= Beginning of Section =

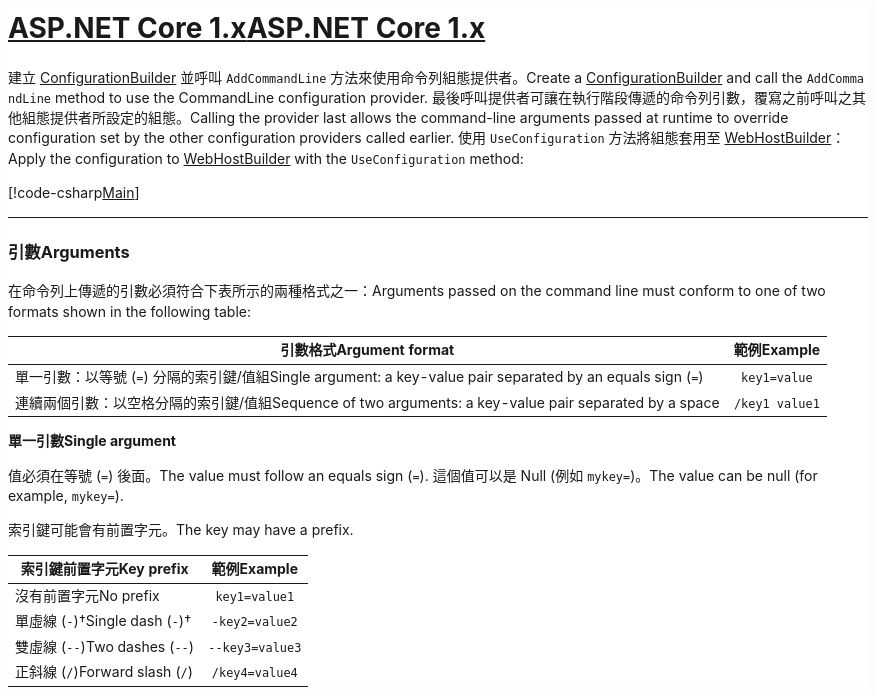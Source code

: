 # <a name="aspnet-core-1xtabaspnetcore1x"></a>[<span data-ttu-id="a654e-213">ASP.NET Core 1.x</span><span class="sxs-lookup"><span data-stu-id="a654e-213">ASP.NET Core 1.x</span></span>](#tab/aspnetcore1x)

<span data-ttu-id="a654e-214">建立 [ConfigurationBuilder](/api/microsoft.extensions.configuration.configurationbuilder) 並呼叫 `AddCommandLine` 方法來使用命令列組態提供者。</span><span class="sxs-lookup"><span data-stu-id="a654e-214">Create a [ConfigurationBuilder](/api/microsoft.extensions.configuration.configurationbuilder) and call the `AddCommandLine` method to use the CommandLine configuration provider.</span></span> <span data-ttu-id="a654e-215">最後呼叫提供者可讓在執行階段傳遞的命令列引數，覆寫之前呼叫之其他組態提供者所設定的組態。</span><span class="sxs-lookup"><span data-stu-id="a654e-215">Calling the provider last allows the command-line arguments passed at runtime to override configuration set by the other configuration providers called earlier.</span></span> <span data-ttu-id="a654e-216">使用 `UseConfiguration` 方法將組態套用至 [WebHostBuilder](/dotnet/api/microsoft.aspnetcore.hosting.webhostbuilder)：</span><span class="sxs-lookup"><span data-stu-id="a654e-216">Apply the configuration to [WebHostBuilder](/dotnet/api/microsoft.aspnetcore.hosting.webhostbuilder) with the `UseConfiguration` method:</span></span>

[!code-csharp[Main](index/sample_snapshot//CommandLine/Program2.cs?highlight=11,15,19)]

---

### <a name="arguments"></a><span data-ttu-id="a654e-217">引數</span><span class="sxs-lookup"><span data-stu-id="a654e-217">Arguments</span></span>

<span data-ttu-id="a654e-218">在命令列上傳遞的引數必須符合下表所示的兩種格式之一：</span><span class="sxs-lookup"><span data-stu-id="a654e-218">Arguments passed on the command line must conform to one of two formats shown in the following table:</span></span>

| <span data-ttu-id="a654e-219">引數格式</span><span class="sxs-lookup"><span data-stu-id="a654e-219">Argument format</span></span>                                                     | <span data-ttu-id="a654e-220">範例</span><span class="sxs-lookup"><span data-stu-id="a654e-220">Example</span></span>        |
| ------------------------------------------------------------------- | :------------: |
| <span data-ttu-id="a654e-221">單一引數：以等號 (`=`) 分隔的索引鍵/值組</span><span class="sxs-lookup"><span data-stu-id="a654e-221">Single argument: a key-value pair separated by an equals sign (`=`)</span></span> | `key1=value`   |
| <span data-ttu-id="a654e-222">連續兩個引數：以空格分隔的索引鍵/值組</span><span class="sxs-lookup"><span data-stu-id="a654e-222">Sequence of two arguments: a key-value pair separated by a space</span></span>    | `/key1 value1` |

<span data-ttu-id="a654e-223">**單一引數**</span><span class="sxs-lookup"><span data-stu-id="a654e-223">**Single argument**</span></span>

<span data-ttu-id="a654e-224">值必須在等號 (`=`) 後面。</span><span class="sxs-lookup"><span data-stu-id="a654e-224">The value must follow an equals sign (`=`).</span></span> <span data-ttu-id="a654e-225">這個值可以是 Null (例如 `mykey=`)。</span><span class="sxs-lookup"><span data-stu-id="a654e-225">The value can be null (for example, `mykey=`).</span></span>

<span data-ttu-id="a654e-226">索引鍵可能會有前置字元。</span><span class="sxs-lookup"><span data-stu-id="a654e-226">The key may have a prefix.</span></span>

| <span data-ttu-id="a654e-227">索引鍵前置字元</span><span class="sxs-lookup"><span data-stu-id="a654e-227">Key prefix</span></span>               | <span data-ttu-id="a654e-228">範例</span><span class="sxs-lookup"><span data-stu-id="a654e-228">Example</span></span>         |
| ------------------------ | :-------------: |
| <span data-ttu-id="a654e-229">沒有前置字元</span><span class="sxs-lookup"><span data-stu-id="a654e-229">No prefix</span></span>                | `key1=value1`   |
| <span data-ttu-id="a654e-230">單虛線 (`-`)&#8224;</span><span class="sxs-lookup"><span data-stu-id="a654e-230">Single dash (`-`)&#8224;</span></span> | `-key2=value2`  |
| <span data-ttu-id="a654e-231">雙虛線 (`--`)</span><span class="sxs-lookup"><span data-stu-id="a654e-231">Two dashes (`--`)</span></span>        | `--key3=value3` |
| <span data-ttu-id="a654e-232">正斜線 (`/`)</span><span class="sxs-lookup"><span data-stu-id="a654e-232">Forward slash (`/`)</span></span>      | `/key4=value4`  |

= End of Section =

What the task requires: Reproduce every record above exactly, but leave out the pictures.

Response:
Source code

: # <a name="aspnet-core-1xtabaspnetcore1x"></a>[<span data-ttu-id="a654e-213">ASP.NET Core 1.x</span><span class="sxs-lookup"><span data-stu-id="a654e-213">ASP.NET Core 1.x</span></span>](#tab/aspnetcore1x)

<span data-ttu-id="a654e-214">建立 [ConfigurationBuilder](/api/microsoft.extensions.configuration.configurationbuilder) 並呼叫 `AddCommandLine` 方法來使用命令列組態提供者。</span><span class="sxs-lookup"><span data-stu-id="a654e-214">Create a [ConfigurationBuilder](/api/microsoft.extensions.configuration.configurationbuilder) and call the `AddCommandLine` method to use the CommandLine configuration provider.</span></span> <span data-ttu-id="a654e-215">最後呼叫提供者可讓在執行階段傳遞的命令列引數，覆寫之前呼叫之其他組態提供者所設定的組態。</span><span class="sxs-lookup"><span data-stu-id="a654e-215">Calling the provider last allows the command-line arguments passed at runtime to override configuration set by the other configuration providers called earlier.</span></span> <span data-ttu-id="a654e-216">使用 `UseConfiguration` 方法將組態套用至 [WebHostBuilder](/dotnet/api/microsoft.aspnetcore.hosting.webhostbuilder)：</span><span class="sxs-lookup"><span data-stu-id="a654e-216">Apply the configuration to [WebHostBuilder](/dotnet/api/microsoft.aspnetcore.hosting.webhostbuilder) with the `UseConfiguration` method:</span></span>

[!code-csharp[Main](index/sample_snapshot//CommandLine/Program2.cs?highlight=11,15,19)]

---

### <a name="arguments"></a><span data-ttu-id="a654e-217">引數</span><span class="sxs-lookup"><span data-stu-id="a654e-217">Arguments</span></span>

<span data-ttu-id="a654e-218">在命令列上傳遞的引數必須符合下表所示的兩種格式之一：</span><span class="sxs-lookup"><span data-stu-id="a654e-218">Arguments passed on the command line must conform to one of two formats shown in the following table:</span></span>

| <span data-ttu-id="a654e-219">引數格式</span><span class="sxs-lookup"><span data-stu-id="a654e-219">Argument format</span></span>                                                     | <span data-ttu-id="a654e-220">範例</span><span class="sxs-lookup"><span data-stu-id="a654e-220">Example</span></span>        |
| ------------------------------------------------------------------- | :------------: |
| <span data-ttu-id="a654e-221">單一引數：以等號 (`=`) 分隔的索引鍵/值組</span><span class="sxs-lookup"><span data-stu-id="a654e-221">Single argument: a key-value pair separated by an equals sign (`=`)</span></span> | `key1=value`   |
| <span data-ttu-id="a654e-222">連續兩個引數：以空格分隔的索引鍵/值組</span><span class="sxs-lookup"><span data-stu-id="a654e-222">Sequence of two arguments: a key-value pair separated by a space</span></span>    | `/key1 value1` |

<span data-ttu-id="a654e-223">**單一引數**</span><span class="sxs-lookup"><span data-stu-id="a654e-223">**Single argument**</span></span>

<span data-ttu-id="a654e-224">值必須在等號 (`=`) 後面。</span><span class="sxs-lookup"><span data-stu-id="a654e-224">The value must follow an equals sign (`=`).</span></span> <span data-ttu-id="a654e-225">這個值可以是 Null (例如 `mykey=`)。</span><span class="sxs-lookup"><span data-stu-id="a654e-225">The value can be null (for example, `mykey=`).</span></span>

<span data-ttu-id="a654e-226">索引鍵可能會有前置字元。</span><span class="sxs-lookup"><span data-stu-id="a654e-226">The key may have a prefix.</span></span>

| <span data-ttu-id="a654e-227">索引鍵前置字元</span><span class="sxs-lookup"><span data-stu-id="a654e-227">Key prefix</span></span>               | <span data-ttu-id="a654e-228">範例</span><span class="sxs-lookup"><span data-stu-id="a654e-228">Example</span></span>         |
| ------------------------ | :-------------: |
| <span data-ttu-id="a654e-229">沒有前置字元</span><span class="sxs-lookup"><span data-stu-id="a654e-229">No prefix</span></span>                | `key1=value1`   |
| <span data-ttu-id="a654e-230">單虛線 (`-`)&#8224;</span><span class="sxs-lookup"><span data-stu-id="a654e-230">Single dash (`-`)&#8224;</span></span> | `-key2=value2`  |
| <span data-ttu-id="a654e-231">雙虛線 (`--`)</span><span class="sxs-lookup"><span data-stu-id="a654e-231">Two dashes (`--`)</span></span>        | `--key3=value3` |
| <span data-ttu-id="a654e-232">正斜線 (`/`)</span><span class="sxs-lookup"><span data-stu-id="a654e-232">Forward slash (`/`)</span></span>      | `/key4=value4`  |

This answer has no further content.